Any of these on their own can be a risk factor. Combined with prior childbirth injury or postmenopausal tissue changes, they accelerate weakening significantly.
Connective Tissue Quality Varies by Genetics
Not everyone’s connective tissue is built the same way. Research into pelvic organ prolapse has found that the issue isn’t necessarily how much collagen you have, but how your collagen and elastin behave. Women with prolapse don’t consistently show lower collagen levels in their pelvic tissue compared to women without prolapse. Instead, the problem appears to be ligament laxity, meaning the tissue stretches more easily and doesn’t snap back.
There’s evidence that people with greater joint mobility throughout their body (sometimes called being “double-jointed”) are more likely to develop prolapse. This suggests a systemic connective tissue characteristic rather than a pelvic-specific problem. If your ligaments are naturally more flexible everywhere, your pelvic floor ligaments may be less able to resist the downward forces placed on them over a lifetime. You can’t change your genetics, but knowing you have naturally lax joints can help you prioritize pelvic floor strengthening earlier.
Aging, Inactivity, and Other Contributors
Aging weakens the pelvic floor the same way it weakens other muscles: through gradual loss of muscle mass and slower tissue repair. After about age 30, you lose muscle mass at a slow but steady rate unless you actively maintain it. The pelvic floor muscles are no exception, but because you can’t see them, the decline is easy to miss until symptoms appear.
A sedentary lifestyle compounds the problem. Muscles that aren’t used regularly lose tone and strength. Pelvic floor muscles need activation through movement and targeted exercises to maintain their ability to contract and support your organs. Conversely, some high-impact activities or improper heavy lifting technique can contribute to weakening if they repeatedly spike intra-abdominal pressure without adequate pelvic floor engagement.

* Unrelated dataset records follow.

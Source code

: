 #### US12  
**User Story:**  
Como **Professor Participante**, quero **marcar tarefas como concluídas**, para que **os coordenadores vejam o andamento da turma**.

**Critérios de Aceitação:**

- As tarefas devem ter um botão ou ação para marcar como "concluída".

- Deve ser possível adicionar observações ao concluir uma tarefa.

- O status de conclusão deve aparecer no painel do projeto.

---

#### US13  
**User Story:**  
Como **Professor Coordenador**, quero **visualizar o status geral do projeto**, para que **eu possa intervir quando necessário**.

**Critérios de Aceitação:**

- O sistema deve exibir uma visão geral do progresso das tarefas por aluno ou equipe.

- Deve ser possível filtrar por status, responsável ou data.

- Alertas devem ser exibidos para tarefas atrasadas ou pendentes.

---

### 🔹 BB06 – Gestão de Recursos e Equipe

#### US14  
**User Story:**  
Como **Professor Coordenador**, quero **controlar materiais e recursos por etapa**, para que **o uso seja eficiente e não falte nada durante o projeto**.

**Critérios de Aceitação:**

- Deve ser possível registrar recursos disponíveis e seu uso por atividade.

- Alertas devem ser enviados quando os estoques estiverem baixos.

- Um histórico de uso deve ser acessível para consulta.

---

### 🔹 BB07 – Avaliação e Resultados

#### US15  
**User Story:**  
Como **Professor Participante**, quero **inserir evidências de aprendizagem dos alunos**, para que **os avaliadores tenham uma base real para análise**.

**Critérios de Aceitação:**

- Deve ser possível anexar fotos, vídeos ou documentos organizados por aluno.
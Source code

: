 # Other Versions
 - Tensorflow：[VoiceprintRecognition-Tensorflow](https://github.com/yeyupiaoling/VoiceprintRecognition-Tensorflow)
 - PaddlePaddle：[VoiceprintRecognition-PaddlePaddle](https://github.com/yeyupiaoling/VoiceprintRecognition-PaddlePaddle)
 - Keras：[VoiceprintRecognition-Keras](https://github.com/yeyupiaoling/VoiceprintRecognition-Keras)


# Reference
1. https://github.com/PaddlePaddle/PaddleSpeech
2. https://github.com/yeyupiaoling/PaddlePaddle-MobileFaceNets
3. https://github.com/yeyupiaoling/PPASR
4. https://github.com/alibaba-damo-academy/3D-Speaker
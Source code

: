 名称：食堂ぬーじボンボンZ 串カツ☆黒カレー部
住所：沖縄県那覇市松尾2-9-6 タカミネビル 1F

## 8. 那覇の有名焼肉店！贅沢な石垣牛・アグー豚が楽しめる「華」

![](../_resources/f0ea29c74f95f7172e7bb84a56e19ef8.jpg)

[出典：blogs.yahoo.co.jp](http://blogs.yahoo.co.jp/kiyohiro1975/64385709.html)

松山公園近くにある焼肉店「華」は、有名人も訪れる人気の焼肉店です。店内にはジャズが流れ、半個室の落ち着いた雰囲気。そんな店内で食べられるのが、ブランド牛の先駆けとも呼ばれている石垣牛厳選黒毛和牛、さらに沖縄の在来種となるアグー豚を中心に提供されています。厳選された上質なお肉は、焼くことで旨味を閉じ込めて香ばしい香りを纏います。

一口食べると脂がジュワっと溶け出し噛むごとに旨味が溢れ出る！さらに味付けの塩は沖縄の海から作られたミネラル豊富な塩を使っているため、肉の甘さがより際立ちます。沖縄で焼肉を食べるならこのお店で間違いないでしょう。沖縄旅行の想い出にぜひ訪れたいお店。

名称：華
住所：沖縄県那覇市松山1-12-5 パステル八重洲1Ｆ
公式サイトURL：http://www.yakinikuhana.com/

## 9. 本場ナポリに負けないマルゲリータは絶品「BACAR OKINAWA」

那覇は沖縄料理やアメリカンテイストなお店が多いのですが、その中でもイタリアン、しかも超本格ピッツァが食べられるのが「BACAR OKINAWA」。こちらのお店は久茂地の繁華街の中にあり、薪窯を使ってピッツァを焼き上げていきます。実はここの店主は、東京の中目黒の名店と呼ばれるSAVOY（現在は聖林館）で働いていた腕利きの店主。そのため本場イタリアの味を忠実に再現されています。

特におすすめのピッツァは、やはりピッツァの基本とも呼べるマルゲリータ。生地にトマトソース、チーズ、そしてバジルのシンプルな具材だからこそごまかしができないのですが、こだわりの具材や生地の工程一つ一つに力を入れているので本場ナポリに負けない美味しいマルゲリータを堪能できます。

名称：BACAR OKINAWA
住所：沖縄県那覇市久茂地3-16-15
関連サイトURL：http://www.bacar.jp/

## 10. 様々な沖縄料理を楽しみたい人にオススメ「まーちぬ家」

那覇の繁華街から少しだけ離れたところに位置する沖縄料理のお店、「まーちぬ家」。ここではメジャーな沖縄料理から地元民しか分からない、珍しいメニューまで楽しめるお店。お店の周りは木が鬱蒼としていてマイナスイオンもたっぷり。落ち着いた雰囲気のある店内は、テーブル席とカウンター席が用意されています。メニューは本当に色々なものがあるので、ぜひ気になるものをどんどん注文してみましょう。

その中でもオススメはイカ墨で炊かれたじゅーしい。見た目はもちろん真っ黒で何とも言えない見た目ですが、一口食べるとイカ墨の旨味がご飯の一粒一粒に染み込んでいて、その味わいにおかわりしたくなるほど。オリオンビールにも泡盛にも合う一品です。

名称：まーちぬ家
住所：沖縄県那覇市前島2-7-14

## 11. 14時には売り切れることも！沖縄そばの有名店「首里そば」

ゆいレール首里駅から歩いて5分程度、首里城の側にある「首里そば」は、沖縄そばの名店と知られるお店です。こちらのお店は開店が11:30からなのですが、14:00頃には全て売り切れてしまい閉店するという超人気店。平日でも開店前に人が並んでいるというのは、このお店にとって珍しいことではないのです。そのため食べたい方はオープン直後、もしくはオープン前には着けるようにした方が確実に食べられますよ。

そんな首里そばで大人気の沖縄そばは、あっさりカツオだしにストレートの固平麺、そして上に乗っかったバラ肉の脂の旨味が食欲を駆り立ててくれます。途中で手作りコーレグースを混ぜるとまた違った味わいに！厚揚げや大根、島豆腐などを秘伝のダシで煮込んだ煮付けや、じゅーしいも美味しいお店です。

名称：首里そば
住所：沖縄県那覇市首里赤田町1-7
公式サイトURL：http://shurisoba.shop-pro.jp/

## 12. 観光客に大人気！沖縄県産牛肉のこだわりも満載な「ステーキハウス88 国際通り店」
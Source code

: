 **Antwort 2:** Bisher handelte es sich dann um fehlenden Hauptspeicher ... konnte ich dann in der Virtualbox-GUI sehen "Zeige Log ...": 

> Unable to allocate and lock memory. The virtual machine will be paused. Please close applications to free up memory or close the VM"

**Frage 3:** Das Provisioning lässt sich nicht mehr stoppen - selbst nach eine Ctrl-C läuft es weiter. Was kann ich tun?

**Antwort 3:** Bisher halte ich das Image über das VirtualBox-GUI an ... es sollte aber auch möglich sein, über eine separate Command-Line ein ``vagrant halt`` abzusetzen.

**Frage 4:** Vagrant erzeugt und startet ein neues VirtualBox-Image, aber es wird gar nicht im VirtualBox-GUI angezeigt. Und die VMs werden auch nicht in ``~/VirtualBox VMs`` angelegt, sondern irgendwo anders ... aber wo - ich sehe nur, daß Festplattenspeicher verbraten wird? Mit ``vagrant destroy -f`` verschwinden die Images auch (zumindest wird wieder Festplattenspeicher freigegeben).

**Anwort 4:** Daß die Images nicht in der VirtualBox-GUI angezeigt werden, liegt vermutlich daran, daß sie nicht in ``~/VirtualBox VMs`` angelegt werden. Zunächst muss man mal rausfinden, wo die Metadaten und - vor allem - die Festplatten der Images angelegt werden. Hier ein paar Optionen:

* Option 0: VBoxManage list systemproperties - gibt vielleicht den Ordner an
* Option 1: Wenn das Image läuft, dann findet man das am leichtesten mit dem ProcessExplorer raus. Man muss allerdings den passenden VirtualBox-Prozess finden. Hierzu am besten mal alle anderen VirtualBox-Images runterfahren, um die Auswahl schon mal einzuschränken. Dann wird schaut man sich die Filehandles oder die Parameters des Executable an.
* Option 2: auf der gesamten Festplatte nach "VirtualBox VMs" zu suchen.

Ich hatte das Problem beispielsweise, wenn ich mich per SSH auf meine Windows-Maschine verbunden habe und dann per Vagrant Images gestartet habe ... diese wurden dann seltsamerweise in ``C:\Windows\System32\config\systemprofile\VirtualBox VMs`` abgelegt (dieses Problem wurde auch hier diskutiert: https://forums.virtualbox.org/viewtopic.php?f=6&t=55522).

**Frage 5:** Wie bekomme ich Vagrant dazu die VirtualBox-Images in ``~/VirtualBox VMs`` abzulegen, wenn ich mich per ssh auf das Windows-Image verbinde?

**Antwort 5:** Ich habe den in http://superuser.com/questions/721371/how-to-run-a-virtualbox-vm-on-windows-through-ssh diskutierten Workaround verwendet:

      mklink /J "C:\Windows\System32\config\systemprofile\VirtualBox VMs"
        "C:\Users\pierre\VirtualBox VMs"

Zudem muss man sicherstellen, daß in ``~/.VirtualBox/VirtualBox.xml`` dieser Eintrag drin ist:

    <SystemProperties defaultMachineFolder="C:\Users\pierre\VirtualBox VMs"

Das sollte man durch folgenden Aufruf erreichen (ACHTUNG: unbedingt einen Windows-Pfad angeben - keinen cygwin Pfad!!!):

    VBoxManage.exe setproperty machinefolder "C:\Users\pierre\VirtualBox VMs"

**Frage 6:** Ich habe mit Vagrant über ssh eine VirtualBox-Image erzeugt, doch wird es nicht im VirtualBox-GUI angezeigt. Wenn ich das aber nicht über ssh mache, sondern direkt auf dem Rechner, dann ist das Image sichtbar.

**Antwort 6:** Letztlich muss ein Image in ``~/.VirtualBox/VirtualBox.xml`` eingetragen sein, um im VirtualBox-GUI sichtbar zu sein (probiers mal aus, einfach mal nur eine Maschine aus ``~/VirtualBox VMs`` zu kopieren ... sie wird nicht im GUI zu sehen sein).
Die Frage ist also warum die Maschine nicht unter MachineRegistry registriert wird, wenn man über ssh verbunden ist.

Pelvic surgery, radiation therapy to the pelvic region, and neurological conditions that affect muscle control can also weaken the pelvic floor, though these are less common causes than pregnancy, menopause, and chronic pressure.
How Weakening Progresses
Pelvic floor weakening isn’t an on-off switch. It exists on a spectrum, and symptoms often appear gradually. Early signs include occasional urine leakage when you cough, sneeze, or jump, or a feeling of heaviness or pressure in the pelvis. As weakness progresses, you might notice difficulty fully emptying your bladder, trouble controlling gas or stool, or a visible or palpable bulge at the vaginal opening.
Clinicians grade pelvic organ prolapse on a four-stage scale. Stage I means organs have shifted slightly but remain well above the vaginal opening. Stage II means the tissue has descended to roughly the level of the opening. Stage III involves tissue bulging beyond the opening, and Stage IV is complete protrusion. Many women live with Stage I or II without significant symptoms, and progression isn’t inevitable. Strengthening exercises, managing chronic pressure sources, and in some cases hormonal support can slow or partially reverse early-stage changes.
The key insight is that pelvic floor weakening is almost always the result of multiple factors working together over time. A difficult delivery at 30, combined with postmenopausal tissue changes at 52, combined with a chronic cough or weight gain, can push a system that was compensating just fine into one that starts to fail. Understanding each factor gives you the ability to address the ones within your control.